HIMMAH Online, Yogyakarta – Menatah Toleransi dan Kebebasan Berekspresi di Internet Demi Menjaga Demokrasi di Indonesia, menjadi tema yang diusung oleh Information Comunication and Technology (ICT) Watch dalam diskusi yang diadakan di Ros In Hotel, Bantul, Yogyakarta pada Sabtu, 26 November 2016. Diskusi ini diisi oleh tujuh narasumber dari berbagai bidang keilmuan. Diantaranya, Dewi Cahyani Puspita Sari, sosiolog dari Universitas Gadjah Mada (UGM), Bambang Muryanto dari Aliansi Jurnalis Independen (AJI) Yogyakarta, Emanuel Gobay dari Lembaga Bantuan Hukum (LBH) Yogyakarta, Tri Martono dari Jogja Update, Mario Antonius Birowo selaku dosen Ilmu Komunikasi Universitas Atma Jaya Yogyakarta (UAJY) dan Pakde Blontang dari Rumah Blogger Indonesia (RBI) Serta Donny Budi Utoyo dari ICT Watch.
Diskusi dimulai oleh Eyang Catur selaku moderator sekaligus salah seorang anggota dari ICT WATCH. Dirinya memaparkan latar belakang diadakannya diskusi karena rasa keprihatinan terhadap kebebasan berekspresi di internet yang cenderung disalahgunakan. “Banyak orang yang kemudian menggunakan Undang-Undang Informasi Elektronik (UU ITE) untuk membungkam pendapat orang dan banyak pula yang dengan mudahnya mencaci orang dan mengumbar kebencian di sosial media,” papar Catur. “Apa yang salah dengan kebebasan kita, apa yang salah dengan demokrasi kita?” tanya Catur menambahkan.

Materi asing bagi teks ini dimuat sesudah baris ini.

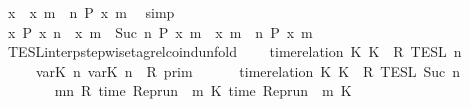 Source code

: \begin{isabellebody}
\ {\isacartoucheopen}x\ {\isasymin}\ {\isacharbraceleft}x{\isachardot}\ {\isasymforall}m\ {\isasymge}\ n{\isachardot}\ P\ x\ m{\isacharbraceright}{\isacartoucheclose}\ \isamarkupfalse%
\ simp\isanewline
\ \ \isacommand{{\isacharbraceright}}\isamarkupfalse%
\ \isamarkupfalse%
\ {\isacartoucheopen}{\isacharbraceleft}x{\isachardot}\ P\ x\ n{\isacharbraceright}\ {\isasyminter}\ {\isacharbraceleft}x{\isachardot}\ {\isasymforall}m\ {\isasymge}\ Suc\ n{\isachardot}\ P\ x\ m{\isacharbraceright}\ {\isasymsubseteq}\ {\isacharbraceleft}x{\isachardot}\ {\isasymforall}m\ {\isasymge}\ n{\isachardot}\ P\ x\ m{\isacharbraceright}{\isacartoucheclose}\ \isacommand{{\isachardot}{\isachardot}}\isamarkupfalse%
\isanewline
{}\isamarkupfalse%
%
\endisatagproof
{\isafoldproof}%
%
\isadelimproof
\isanewline
%
\endisadelimproof
\isanewline
{}\isamarkupfalse%
\ TESL{\isacharunderscore}interp{\isacharunderscore}stepwise{\isacharunderscore}tagrel{\isacharunderscore}coind{\isacharunderscore}unfold{\isacharcolon}\isanewline
\ \ \ {\isacartoucheopen}{\isasymlbrakk}\ time{\isacharminus}relation\ {\isasymlfloor}K\ K\ {\isasymin}\ R\ {\isasymrbrakk}\isactrlsub T\isactrlsub E\isactrlsub S\isactrlsub L\isactrlbsup {\isasymge}\ n\isactrlesup \ {\isacharequal}\isanewline
\ \ \ \ {\isasymlbrakk}\ {\isasymlfloor}{\isasymtau}\isactrlsub v\isactrlsub a\isactrlsub r{\isacharparenleft}K\ n{\isacharparenright}{\isacharcomma}\ {\isasymtau}\isactrlsub v\isactrlsub a\isactrlsub r{\isacharparenleft}K\ n{\isacharparenright}{\isasymrfloor}\ {\isasymin}\ R\ {\isasymrbrakk}\isactrlsub p\isactrlsub r\isactrlsub i\isactrlsub m\isanewline
\ \ \ \ {\isasyminter}\ {\isasymlbrakk}\ time{\isacharminus}relation\ {\isasymlfloor}K\ K\ {\isasymin}\ R\ {\isasymrbrakk}\isactrlsub T\isactrlsub E\isactrlsub S\isactrlsub L\isactrlbsup {\isasymge}\ Suc\ n\isactrlesup {\isacartoucheclose}\isanewline
%
\isadelimproof
\ \ %
\endisadelimproof
%
\isatagproof
{}\isamarkupfalse%
\ {\isacharminus}\isanewline
\ \ \ \ \isamarkupfalse%
\ {\isacartoucheopen}{\isacharbraceleft}\ {\isasymrho}{\isachardot}\ {\isasymforall}m{\isasymge}n{\isachardot}\ R\ {\isacharparenleft}time\ {\isacharparenleft}{\isacharparenleft}Rep{\isacharunderscore}run\ {\isasymrho}{\isacharparenright}\ m\ K\ time\ {\isacharparenleft}{\isacharparenleft}Rep{\isacharunderscore}run\ {\isasymrho}{\isacharparenright}\ m\ K\ {\isacharbraceright}\isanewline

\end{isabellebody}
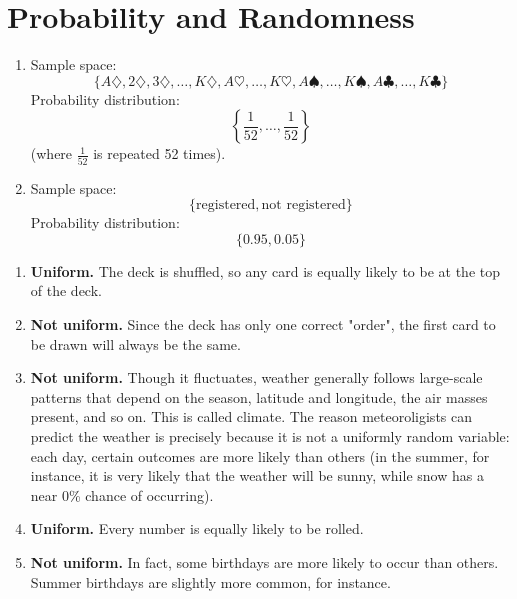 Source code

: \section{Probability and Randomness}

\begin{answer}
    \renewcommand{\labelenumi}{(\alph{enumi})} 
    \begin{enumerate}
        \item Sample space: 
        \[
            \{A\diamondsuit, 2\diamondsuit, 3\diamondsuit, \ldots, K\diamondsuit, 
            A\heartsuit,\ldots,K\heartsuit,
            A\spadesuit,\ldots,K\spadesuit,
            A\clubsuit,\ldots,K\clubsuit\}  
        \]
        Probability distribution: 
        \[
            \left\{\frac{1}{52}, \ldots, \frac{1}{52}\right\} 
        \]
        (where $\frac{1}{52}$ is repeated 52 times).
        \item Sample space:
        \[
            \{\text{registered}, \text{not registered}\}
        \]
        Probability distribution:
        \[
            \{0.95, 0.05\}
        \]
    \end{enumerate}
\end{answer}

\begin{answer}
    \renewcommand{\labelenumi}{(\alph{enumi})} 
    \begin{enumerate}
        \item \textbf{Uniform.} The deck is shuffled, so any card is equally likely 
        to be at the top of the deck.
        \item \textbf{Not uniform.} Since the deck has only one correct "order", the first card to be drawn will always be the same.
        \item \textbf{Not uniform.} Though it fluctuates, weather generally follows 
        large-scale patterns that depend on the season, latitude and longitude,
        the air masses present, and so on. This is called climate. The reason 
        meteoroligists can predict the weather is precisely because it is 
        not a uniformly random variable: each day, certain outcomes are more likely than others (in the summer, for instance, it is very likely that the weather will be sunny, while snow has a near 0\% chance of occurring).
        \item \textbf{Uniform.} Every number is equally likely to be rolled.
        \item \textbf{Not uniform.} In fact, some birthdays are more likely to occur 
        than others. Summer birthdays are slightly more common, for instance.\footnotemark
    \end{enumerate}
\end{answer}


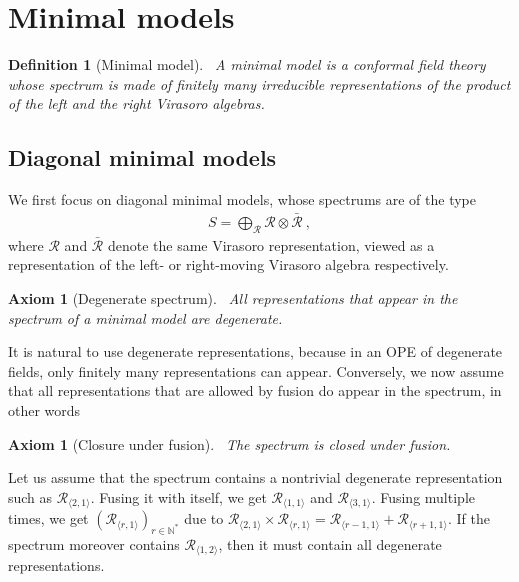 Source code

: \documentclass[12pt, a4paper]{article}
\theoremstyle{break}
\newtheorem{hyp}[exo]{Axiom}
\newtheorem{defn}[exo]{Definition}
\begin{document}
\section{Minimal models}

\begin{defn}[Minimal model]
 ~\label{def:mm}
 A minimal model is a conformal field theory whose spectrum is made of finitely many irreducible representations of the product of the left and the right Virasoro algebras.
\end{defn}

\subsection{Diagonal minimal models}

We first focus on diagonal minimal models, whose spectrums are of the type
\begin{align}
 S = \bigoplus_\mathcal{R} \mathcal{R}\otimes  \mathcal{\bar R}\ ,
\end{align}
where $\mathcal{R}$ and $ \mathcal{\bar R}$ denote the same Virasoro representation, viewed as a representation of the left- or right-moving Virasoro algebra respectively.

\begin{hyp}[Degenerate spectrum]
 ~\label{hyp:deg}
 All representations that appear in the spectrum of a minimal model are degenerate.
\end{hyp}
It is natural to use degenerate representations, because in an OPE of degenerate fields, only finitely many representations can appear. Conversely, we now assume that all representations that are allowed by fusion do appear in the spectrum, in other words

\begin{hyp}[Closure under fusion]
 ~\label{hyp:stab}
 The spectrum is closed under fusion. 
\end{hyp}

Let us assume that the spectrum contains a nontrivial degenerate representation such as $\mathcal{R}_{\langle 2,1\rangle}$. Fusing it with itself, we get $\mathcal{R}_{\langle 1, 1\rangle}$ and $\mathcal{R}_{\langle 3,1\rangle}$. Fusing multiple times, we get $(\mathcal{R}_{\langle r, 1\rangle})_{r\in\mathbb{N}^*}$ due to $\mathcal{R}_{\langle 2,1\rangle} \times \mathcal{R}_{\langle r,1\rangle} = \mathcal{R}_{\langle r-1,1\rangle}  + \mathcal{R}_{\langle r+1,1\rangle}$. If the spectrum moreover contains $\mathcal{R}_{\langle 1,2\rangle}$, then it must contain all degenerate representations. 
\end{document}
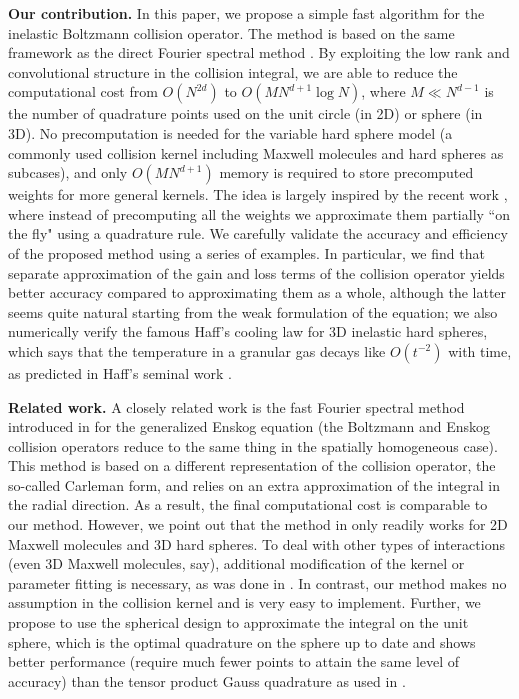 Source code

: \documentclass[review,times]{elsarticle}
\begin{document}
{\bf Our contribution.} In this paper, we propose a simple fast algorithm for the inelastic Boltzmann collision operator. The method is based on the same framework as the direct Fourier spectral method \cite{FPT05}. By exploiting the low rank and convolutional structure in the collision integral, we are able to reduce the computational cost from $O(N^{2d})$ to $O(MN^{d+1}\log N)$, where $M \ll N^{d-1}$ is the number of quadrature points used on the unit circle (in 2D) or sphere (in 3D). No precomputation is needed for the variable hard sphere model (a commonly used collision kernel including Maxwell molecules and hard spheres as subcases), and only $O(MN^{d+1})$ memory is required to store precomputed weights for more general kernels. The idea is largely inspired by the recent work \cite{GHHH17}, where instead of precomputing all the weights we approximate them partially ``on the fly" using a quadrature rule. We carefully validate the accuracy and efficiency of the proposed method using a series of examples. In particular, we find that separate approximation of the gain and loss terms of the collision operator yields better accuracy compared to approximating them as a whole, although the latter seems quite natural starting from the weak formulation of the equation; we also numerically verify the famous Haff's cooling law for 3D inelastic hard spheres, which says that the temperature in a granular gas decays like $O(t^{-2})$ with time, as predicted in Haff's seminal work \cite{Haff83}.

{\bf Related work.} A closely related work is the fast Fourier spectral method introduced in \cite{WZR15} for the generalized Enskog equation (the Boltzmann and Enskog collision operators reduce to the same thing in the spatially homogeneous case). This method is based on a different representation of the collision operator, the so-called Carleman form, and relies on an extra approximation of the integral in the radial direction. As a result, the final computational cost is comparable to our method. However, we point out that the method in \cite{WZR15} only readily works for 2D Maxwell molecules and 3D hard spheres. To deal with other types of interactions (even 3D Maxwell molecules, say), additional modification of the kernel or parameter fitting is necessary, as was done in \cite{WWSRZ13}. In contrast, our method makes no assumption in the collision kernel and is very easy to implement. Further, we propose to use the spherical design \cite{Womersley} to approximate the integral on the unit sphere, which is the optimal quadrature on the sphere up to date and shows better performance (require much fewer points to attain the same level of accuracy) than the tensor product Gauss quadrature as used in \cite{WZR15}.
\end{document}
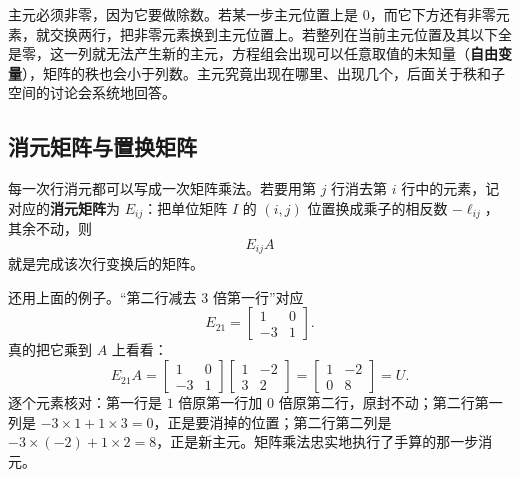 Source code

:\documentclass[UTF8,a4paper,12pt]{ctexart}
\numberwithin{equation}{section}
\begin{document}
	主元必须非零，因为它要做除数。若某一步主元位置上是 $0$，而它下方还有非零元素，就交换两行，把非零元素换到主元位置上。若整列在当前主元位置及其以下全是零，这一列就无法产生新的主元，方程组会出现可以任意取值的未知量（\textbf{自由变量}），矩阵的秩也会小于列数。主元究竟出现在哪里、出现几个，后面关于秩和子空间的讨论会系统地回答。
	
	\subsection{消元矩阵与置换矩阵}
	
	每一次行消元都可以写成一次矩阵乘法。若要用第 $j$ 行消去第 $i$ 行中的元素，记对应的\textbf{消元矩阵}为 $E_{ij}$：把单位矩阵 $I$ 的 $(i,j)$ 位置换成乘子的相反数 $-\ell_{ij}$，其余不动，则
	\begin{equation}\label{eq:4.12}
	E_{ij}A
	\end{equation}
	就是完成该次行变换后的矩阵。
	
	还用上面的例子。“第二行减去 $3$ 倍第一行”对应
	\begin{equation}\label{eq:4.13}
	E_{21}=
	\begin{bmatrix}
		1&0\\
		-3&1
	\end{bmatrix}.
	\end{equation}
	真的把它乘到 $A$ 上看看：
	\begin{equation}\label{eq:4.14}
	E_{21}A
	=
	\begin{bmatrix}
		1&0\\
		-3&1
	\end{bmatrix}
	\begin{bmatrix}
		1&-2\\
		3&2
	\end{bmatrix}
	=
	\begin{bmatrix}
		1&-2\\
		0&8
	\end{bmatrix}
	=U.
	\end{equation}
	逐个元素核对：第一行是 $1$ 倍原第一行加 $0$ 倍原第二行，原封不动；第二行第一列是 $-3\times 1+1\times 3=0$，正是要消掉的位置；第二行第二列是 $-3\times(-2)+1\times 2=8$，正是新主元。矩阵乘法忠实地执行了手算的那一步消元。
	
\end{document}
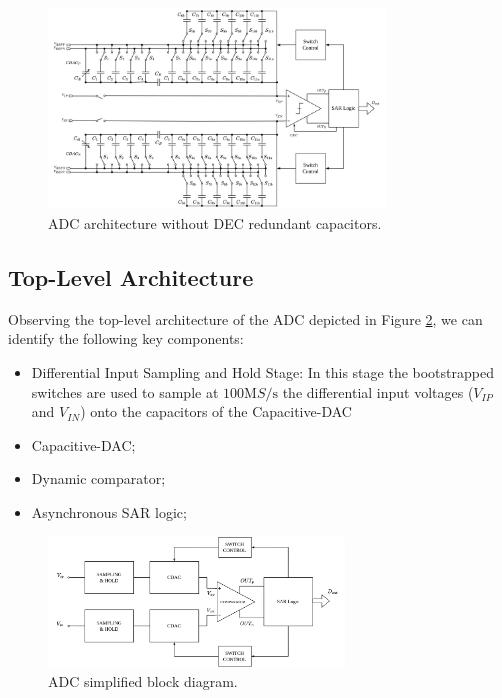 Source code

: \begin{figure}[h]
    \centering
    \includegraphics[width=0.8\textwidth]{Images/ADC-arch.png}
    \caption{ADC architecture without DEC redundant capacitors.}
    \label{fig:ADC-sch-no-DEC}
\end{figure}

\subsection{Top-Level Architecture}

Observing the top-level architecture of the ADC depicted in Figure \ref{fig:ADC-block-diagram}, we can identify the following key components:
\begin{itemize}
    \item Differential Input Sampling and Hold Stage: In this stage the bootstrapped switches are used to sample at $100 \si{\mega S \per \second}$ the differential input voltages ($V_{IP}$ and $V_{IN}$) onto the capacitors of the Capacitive-DAC 
    \item Capacitive-DAC;
    \item Dynamic comparator;
    \item Asynchronous SAR logic;
\end{itemize}

\begin{figure}[H]
    \centering
    \includegraphics[width=0.7\textwidth]{Images/ADC-block-diagram.png}
    \caption{ADC simplified block diagram.}
    \label{fig:ADC-block-diagram}
\end{figure}

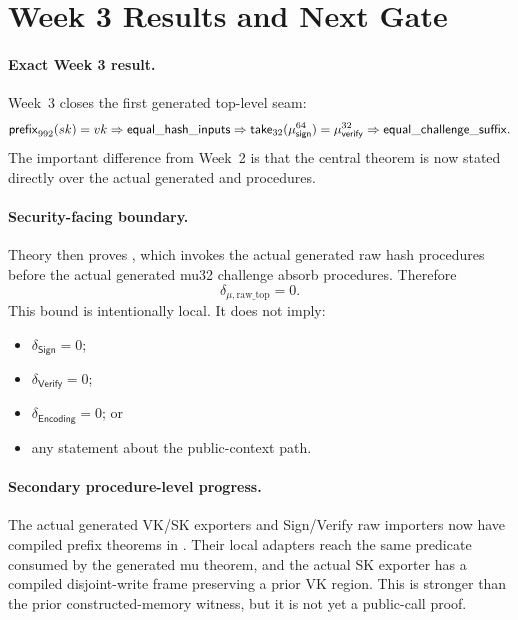 \section{Week 3 Results and Next Gate}
\label{sec:week3-results}

\paragraph{Exact Week 3 result.}
Week~3 closes the first generated top-level seam:
\[
  \prefix_{992}(sk)=vk
  \Rightarrow
  \mathsf{equal\_hash\_inputs}
  \Rightarrow
  \take_{32}(\mu_{\mathsf{sign}}^{64})
  =
  \mu_{\mathsf{verify}}^{32}
  \Rightarrow
  \mathsf{equal\_challenge\_suffix}.
\]
The important difference from Week~2 is that the central theorem is now stated
directly over the actual generated
 and  procedures.

\paragraph{Security-facing boundary.}
Theory  then proves
, which
invokes the actual generated raw hash procedures before the actual generated
mu32 challenge absorb procedures. Therefore
\[
  \delta_{\mu,\mathrm{raw\_top}} = 0.
\]
This bound is intentionally local. It does not imply:
\begin{itemize}
  \item \(\delta_{\mathsf{Sign}} = 0\);
  \item \(\delta_{\mathsf{Verify}} = 0\);
  \item \(\delta_{\mathsf{Encoding}} = 0\); or
  \item any statement about the public-context path.
\end{itemize}

\paragraph{Secondary procedure-level progress.}
The actual generated VK/SK exporters and Sign/Verify raw importers now have
compiled prefix theorems in .  Their local
adapters reach the same  predicate consumed by
the generated mu theorem, and the actual SK exporter has a compiled
disjoint-write frame preserving a prior VK region.  This is stronger than the
prior constructed-memory witness, but it is not yet a public-call proof.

Dony Budi Utoyo, selaku pendiri ITC WATCH menanggapi ungkapan Catur bahwa penggunaan sosial media akhir-akhir ini memang tidak sesuai dengan yang semestinya. “Kita melihat, sekarang banyak sosial media digunakan untuk hal-hal di luar koridor toleransi dan demokrasi,” ungkap Dony. Selain itu Dony juga menegaskan bahwa isu-isu seperti itu sudah menjadi hal yang sering dibahas bukan hanya di Indonesia namun lebih luas di tingkat Internasional.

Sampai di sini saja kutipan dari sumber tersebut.